> AIM OF THE EXERCISE: Each line of the data below that holds the word "echter" is to be reported in full.

[[ DATA SECTION open ]]

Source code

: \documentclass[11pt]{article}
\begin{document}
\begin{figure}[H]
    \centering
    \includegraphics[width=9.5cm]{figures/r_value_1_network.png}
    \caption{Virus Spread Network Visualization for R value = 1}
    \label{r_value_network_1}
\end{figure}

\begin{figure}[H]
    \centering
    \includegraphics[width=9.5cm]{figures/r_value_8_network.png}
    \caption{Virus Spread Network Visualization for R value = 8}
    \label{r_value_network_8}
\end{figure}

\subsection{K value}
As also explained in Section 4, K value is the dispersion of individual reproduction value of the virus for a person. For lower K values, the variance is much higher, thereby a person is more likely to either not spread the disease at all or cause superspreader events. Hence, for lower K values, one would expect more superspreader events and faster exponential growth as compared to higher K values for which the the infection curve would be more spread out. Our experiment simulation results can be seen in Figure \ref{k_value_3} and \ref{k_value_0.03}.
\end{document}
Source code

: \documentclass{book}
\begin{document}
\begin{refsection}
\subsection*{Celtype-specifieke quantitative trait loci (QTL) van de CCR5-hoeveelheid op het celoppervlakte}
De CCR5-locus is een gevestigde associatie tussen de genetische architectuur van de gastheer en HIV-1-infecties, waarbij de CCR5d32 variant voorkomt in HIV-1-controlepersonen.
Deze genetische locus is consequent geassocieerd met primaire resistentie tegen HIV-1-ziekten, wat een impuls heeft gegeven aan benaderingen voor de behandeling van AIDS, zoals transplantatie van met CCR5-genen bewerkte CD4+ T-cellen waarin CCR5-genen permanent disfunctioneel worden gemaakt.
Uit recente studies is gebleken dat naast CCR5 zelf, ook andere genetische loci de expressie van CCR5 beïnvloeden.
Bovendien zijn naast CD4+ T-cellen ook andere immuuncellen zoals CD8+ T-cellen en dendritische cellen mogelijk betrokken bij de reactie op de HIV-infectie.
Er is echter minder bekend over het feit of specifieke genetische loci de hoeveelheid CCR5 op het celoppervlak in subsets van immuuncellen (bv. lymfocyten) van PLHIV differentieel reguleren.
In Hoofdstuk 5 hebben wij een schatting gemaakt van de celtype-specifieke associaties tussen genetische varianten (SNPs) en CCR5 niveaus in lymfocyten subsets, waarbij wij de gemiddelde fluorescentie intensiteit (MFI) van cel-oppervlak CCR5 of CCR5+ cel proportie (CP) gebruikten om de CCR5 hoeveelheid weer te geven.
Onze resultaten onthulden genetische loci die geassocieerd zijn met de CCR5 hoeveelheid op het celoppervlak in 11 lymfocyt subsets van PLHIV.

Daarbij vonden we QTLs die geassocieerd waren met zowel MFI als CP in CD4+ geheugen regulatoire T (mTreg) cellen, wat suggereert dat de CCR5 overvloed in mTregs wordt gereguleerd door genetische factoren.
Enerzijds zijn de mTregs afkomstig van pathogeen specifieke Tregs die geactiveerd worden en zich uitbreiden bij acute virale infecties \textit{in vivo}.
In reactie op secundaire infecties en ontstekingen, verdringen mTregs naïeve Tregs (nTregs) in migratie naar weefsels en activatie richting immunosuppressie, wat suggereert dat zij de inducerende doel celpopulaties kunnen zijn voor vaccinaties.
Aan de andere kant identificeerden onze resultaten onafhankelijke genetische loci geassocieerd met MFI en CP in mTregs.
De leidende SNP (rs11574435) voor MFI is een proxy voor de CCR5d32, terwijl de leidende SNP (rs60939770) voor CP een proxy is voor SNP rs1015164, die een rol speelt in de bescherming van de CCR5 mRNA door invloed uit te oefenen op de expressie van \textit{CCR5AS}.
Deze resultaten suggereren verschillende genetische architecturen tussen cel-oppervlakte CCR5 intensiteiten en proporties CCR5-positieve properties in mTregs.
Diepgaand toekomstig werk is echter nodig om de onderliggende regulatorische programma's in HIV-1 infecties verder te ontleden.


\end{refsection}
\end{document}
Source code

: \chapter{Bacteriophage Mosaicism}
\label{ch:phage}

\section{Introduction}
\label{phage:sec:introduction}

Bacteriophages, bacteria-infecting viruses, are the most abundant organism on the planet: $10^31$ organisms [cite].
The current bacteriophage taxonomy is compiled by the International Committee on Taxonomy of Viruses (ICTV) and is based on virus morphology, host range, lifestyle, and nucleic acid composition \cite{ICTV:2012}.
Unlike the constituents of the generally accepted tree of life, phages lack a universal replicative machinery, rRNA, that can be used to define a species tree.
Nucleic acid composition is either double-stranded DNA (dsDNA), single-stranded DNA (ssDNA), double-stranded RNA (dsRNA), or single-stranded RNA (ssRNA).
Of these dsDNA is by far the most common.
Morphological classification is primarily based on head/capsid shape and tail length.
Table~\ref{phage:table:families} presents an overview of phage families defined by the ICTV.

[[ DATA SECTION closed ]]

> ANSWER TO THIS PROBLEM:
Er is echter minder bekend over het feit of specifieke genetische loci de hoeveelheid CCR5 op het celoppervlak in subsets van immuuncellen (bv. lymfocyten) van PLHIV differentieel reguleren.
Diepgaand toekomstig werk is echter nodig om de onderliggende regulatorische programma's in HIV-1 infecties verder te ontleden.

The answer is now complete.